Raising Self-Esteem

self-esteem
Happiness and contentment are virtually impossible without a healthy self-esteem

The following behaviours are related to low self-esteem:

  • Excessive self-criticism
  • Poor self-image
  • Perfectionism
  • You are always comparing yourself to others
  • You handle mistakes badly
  • You struggle to say no or ask for what you want
  • You live by a strict rule-book filled with ‘shoulds’
  • You are addicted to the approval of others
  • Constant guilt and shame cause you great anxiety
  • You are often angry and/or display a hostile attitude

If you would like a healthy self-esteem, counselling can help.

Contact us to book a free 30-minute consultation call to find out how to raise self-esteem with CBT and Attachment-Focused EMDR.

 

Why can’t I accept who I am?

Having low self-esteem is like a never-ending self-sabotage.
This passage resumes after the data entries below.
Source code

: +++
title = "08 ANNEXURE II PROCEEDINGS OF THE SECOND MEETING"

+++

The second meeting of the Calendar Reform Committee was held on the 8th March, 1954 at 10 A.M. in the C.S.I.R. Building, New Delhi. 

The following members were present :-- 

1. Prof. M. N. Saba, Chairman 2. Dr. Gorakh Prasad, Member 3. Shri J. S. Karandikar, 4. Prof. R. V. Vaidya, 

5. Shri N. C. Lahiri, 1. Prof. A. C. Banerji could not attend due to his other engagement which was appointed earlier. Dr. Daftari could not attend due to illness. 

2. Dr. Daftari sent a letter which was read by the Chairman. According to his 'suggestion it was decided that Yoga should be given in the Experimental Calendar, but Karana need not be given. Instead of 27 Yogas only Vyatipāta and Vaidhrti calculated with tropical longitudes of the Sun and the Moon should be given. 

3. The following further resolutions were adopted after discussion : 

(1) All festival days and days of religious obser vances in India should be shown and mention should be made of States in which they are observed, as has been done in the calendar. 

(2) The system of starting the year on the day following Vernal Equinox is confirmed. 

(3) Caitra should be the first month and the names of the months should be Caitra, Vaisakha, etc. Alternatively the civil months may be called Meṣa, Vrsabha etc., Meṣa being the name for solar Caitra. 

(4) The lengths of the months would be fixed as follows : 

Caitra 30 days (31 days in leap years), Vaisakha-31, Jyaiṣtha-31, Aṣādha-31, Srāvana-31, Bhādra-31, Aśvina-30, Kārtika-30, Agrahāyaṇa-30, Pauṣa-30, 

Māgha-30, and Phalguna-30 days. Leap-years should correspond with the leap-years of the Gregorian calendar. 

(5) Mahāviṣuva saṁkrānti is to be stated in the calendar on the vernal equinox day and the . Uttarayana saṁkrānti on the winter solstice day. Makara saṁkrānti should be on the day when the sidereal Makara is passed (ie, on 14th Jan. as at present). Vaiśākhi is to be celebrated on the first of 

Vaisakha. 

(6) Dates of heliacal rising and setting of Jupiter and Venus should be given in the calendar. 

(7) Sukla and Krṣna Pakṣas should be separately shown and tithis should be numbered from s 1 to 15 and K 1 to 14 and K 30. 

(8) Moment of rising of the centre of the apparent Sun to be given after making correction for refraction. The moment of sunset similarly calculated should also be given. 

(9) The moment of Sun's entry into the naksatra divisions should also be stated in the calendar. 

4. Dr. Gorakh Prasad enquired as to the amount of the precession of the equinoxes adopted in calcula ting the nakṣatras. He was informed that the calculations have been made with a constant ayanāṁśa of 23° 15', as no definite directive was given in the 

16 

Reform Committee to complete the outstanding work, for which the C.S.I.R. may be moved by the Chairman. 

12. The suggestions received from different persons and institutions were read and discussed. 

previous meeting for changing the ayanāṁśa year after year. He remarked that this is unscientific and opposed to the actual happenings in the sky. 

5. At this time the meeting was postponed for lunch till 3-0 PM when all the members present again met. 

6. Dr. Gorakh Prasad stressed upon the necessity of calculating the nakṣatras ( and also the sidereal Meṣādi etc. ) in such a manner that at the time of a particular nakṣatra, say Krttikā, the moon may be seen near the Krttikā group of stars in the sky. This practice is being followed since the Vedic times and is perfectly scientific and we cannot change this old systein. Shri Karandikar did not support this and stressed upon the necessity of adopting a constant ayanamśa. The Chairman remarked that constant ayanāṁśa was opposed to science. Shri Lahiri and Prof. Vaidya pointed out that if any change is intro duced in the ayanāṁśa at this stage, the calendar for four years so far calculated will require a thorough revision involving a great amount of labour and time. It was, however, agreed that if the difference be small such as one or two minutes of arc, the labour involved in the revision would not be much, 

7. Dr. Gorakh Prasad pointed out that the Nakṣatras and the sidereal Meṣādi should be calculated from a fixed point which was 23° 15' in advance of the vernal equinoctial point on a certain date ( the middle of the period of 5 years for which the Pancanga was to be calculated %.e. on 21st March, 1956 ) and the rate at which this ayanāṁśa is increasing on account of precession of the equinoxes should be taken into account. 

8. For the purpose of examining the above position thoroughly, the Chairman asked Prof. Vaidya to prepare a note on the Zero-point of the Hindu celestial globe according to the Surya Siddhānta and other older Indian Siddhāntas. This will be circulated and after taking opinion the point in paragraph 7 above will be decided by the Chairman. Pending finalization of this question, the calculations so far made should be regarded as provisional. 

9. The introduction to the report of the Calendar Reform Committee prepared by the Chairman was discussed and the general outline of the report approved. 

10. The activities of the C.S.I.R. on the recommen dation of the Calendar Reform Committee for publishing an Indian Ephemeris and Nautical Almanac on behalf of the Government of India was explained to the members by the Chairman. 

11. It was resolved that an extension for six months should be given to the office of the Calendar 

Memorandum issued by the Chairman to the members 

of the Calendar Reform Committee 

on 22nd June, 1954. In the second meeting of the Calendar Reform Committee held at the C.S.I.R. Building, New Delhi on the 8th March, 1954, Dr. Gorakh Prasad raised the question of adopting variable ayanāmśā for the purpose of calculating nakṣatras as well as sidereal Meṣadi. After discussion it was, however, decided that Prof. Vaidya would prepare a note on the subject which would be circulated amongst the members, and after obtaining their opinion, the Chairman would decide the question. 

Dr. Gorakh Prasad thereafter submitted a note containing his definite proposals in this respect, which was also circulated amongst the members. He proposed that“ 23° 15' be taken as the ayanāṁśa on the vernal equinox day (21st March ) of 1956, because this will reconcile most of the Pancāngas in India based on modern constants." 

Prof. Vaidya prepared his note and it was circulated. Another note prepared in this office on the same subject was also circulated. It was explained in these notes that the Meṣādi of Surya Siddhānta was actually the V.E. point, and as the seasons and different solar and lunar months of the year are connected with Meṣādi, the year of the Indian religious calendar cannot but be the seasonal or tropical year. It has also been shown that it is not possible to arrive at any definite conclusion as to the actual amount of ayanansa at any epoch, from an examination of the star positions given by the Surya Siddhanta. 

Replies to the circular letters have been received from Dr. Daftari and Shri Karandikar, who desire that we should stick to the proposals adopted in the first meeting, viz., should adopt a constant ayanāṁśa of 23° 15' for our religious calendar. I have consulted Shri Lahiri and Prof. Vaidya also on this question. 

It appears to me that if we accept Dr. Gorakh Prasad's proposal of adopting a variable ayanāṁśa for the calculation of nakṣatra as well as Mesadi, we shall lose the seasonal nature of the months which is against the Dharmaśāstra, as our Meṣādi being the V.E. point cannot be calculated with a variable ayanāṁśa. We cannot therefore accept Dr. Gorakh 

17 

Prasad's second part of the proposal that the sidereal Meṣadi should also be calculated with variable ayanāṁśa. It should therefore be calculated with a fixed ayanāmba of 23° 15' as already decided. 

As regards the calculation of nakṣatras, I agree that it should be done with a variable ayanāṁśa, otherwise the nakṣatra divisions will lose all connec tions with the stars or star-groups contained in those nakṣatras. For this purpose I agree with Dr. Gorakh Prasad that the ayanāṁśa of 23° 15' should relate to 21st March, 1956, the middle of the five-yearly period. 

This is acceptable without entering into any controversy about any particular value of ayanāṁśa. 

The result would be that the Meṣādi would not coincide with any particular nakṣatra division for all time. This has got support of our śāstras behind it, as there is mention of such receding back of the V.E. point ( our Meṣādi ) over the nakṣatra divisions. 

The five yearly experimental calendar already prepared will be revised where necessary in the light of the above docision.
While being aware of your weaknesses gives you a good sense of whom you can and cannot be, nurturing negative thoughts about yourself is soul destroying.

Happiness and contentment are virtually impossible without a healthy self-esteem. It becomes very difficult to attain personal or professional fulfilment when you are unable to recognise the merit of who you are and what you do. Low self-esteem makes everything pointless. It feels as if you were at the service of something much bigger than yourself, something you can never satisfy. It makes you feel as if the true you did not count.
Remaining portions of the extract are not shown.